WHAT IS EXPECTED: Please take the records that follow and repeat exactly the lines starting with the line with "<h2>Step 1: Dream Big, Plan Smart</h2>" and going on through the line with "<p><strong>Set a Goal:</strong>".

==== RECORDS TO PROCESS ====

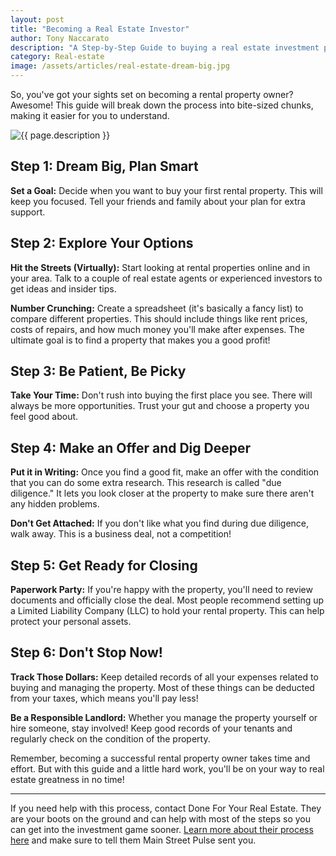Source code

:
 ```yaml
---
layout: post
title: "Becoming a Real Estate Investor"
author: Tony Naccarato
description: "A Step-by-Step Guide to buying a real estate investment property"
category: Real-estate
image: /assets/articles/real-estate-dream-big.jpg
---
```

<p>So, you've got your sights set on becoming a rental property owner? Awesome! This guide will break down the process into bite-sized chunks, making it easier for you to understand.</p>
<p><img src="{{ page.image }}" alt="{{ page.description }}" class="img-fluid"></p>
<h2>Step 1: Dream Big, Plan Smart</h2>
<p><strong>Set a Goal:</strong> Decide when you want to buy your first rental property. This will keep you focused. Tell your friends and family about your plan for extra support.</p>

<h2>Step 2: Explore Your Options</h2>
<p><strong>Hit the Streets (Virtually):</strong> Start looking at rental properties online and in your area. Talk to a couple of real estate agents or experienced investors to get ideas and insider tips.</p>
<p><strong>Number Crunching:</strong> Create a spreadsheet (it's basically a fancy list) to compare different properties. This should include things like rent prices, costs of repairs, and how much money you'll make after expenses. The ultimate goal is to find a property that makes you a good profit!</p>

<h2>Step 3: Be Patient, Be Picky</h2>
<p><strong>Take Your Time:</strong> Don't rush into buying the first place you see. There will always be more opportunities. Trust your gut and choose a property you feel good about.</p>

<h2>Step 4: Make an Offer and Dig Deeper</h2>
<p><strong>Put it in Writing:</strong> Once you find a good fit, make an offer with the condition that you can do some extra research. This research is called "due diligence." It lets you look closer at the property to make sure there aren't any hidden problems.</p>
<p><strong>Don't Get Attached:</strong> If you don't like what you find during due diligence, walk away. This is a business deal, not a competition!</p>

<h2>Step 5: Get Ready for Closing</h2>
<p><strong>Paperwork Party:</strong> If you're happy with the property, you'll need to review documents and officially close the deal. Most people recommend setting up a Limited Liability Company (LLC) to hold your rental property. This can help protect your personal assets.</p>

<h2>Step 6: Don't Stop Now!</h2>
<p><strong>Track Those Dollars:</strong> Keep detailed records of all your expenses related to buying and managing the property. Most of these things can be deducted from your taxes, which means you'll pay less!</p>
<p><strong>Be a Responsible Landlord:</strong> Whether you manage the property yourself or hire someone, stay involved! Keep good records of your tenants and regularly check on the condition of the property.</p>

<p>Remember, becoming a successful rental property owner takes time and effort. But with this guide and a little hard work, you'll be on your way to real estate greatness in no time!</p>
<hr class="w-25 mx-auto py-1">
<p>If you need help with this process, contact Done For Your Real Estate. They are your boots on the ground and can help with most of the steps so you can get into the investment game sooner. <a href="/partners/done-for-you-real-estate/">Learn more about their process here</a> and make sure to tell them Main Street Pulse sent you.</p>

====

ANSWER FOR THIS EXERCISE:
<h2>Step 1: Dream Big, Plan Smart</h2>
<p><strong>Set a Goal:</strong> Decide when you want to buy your first rental property. This will keep you focused. Tell your friends and family about your plan for extra support.</p>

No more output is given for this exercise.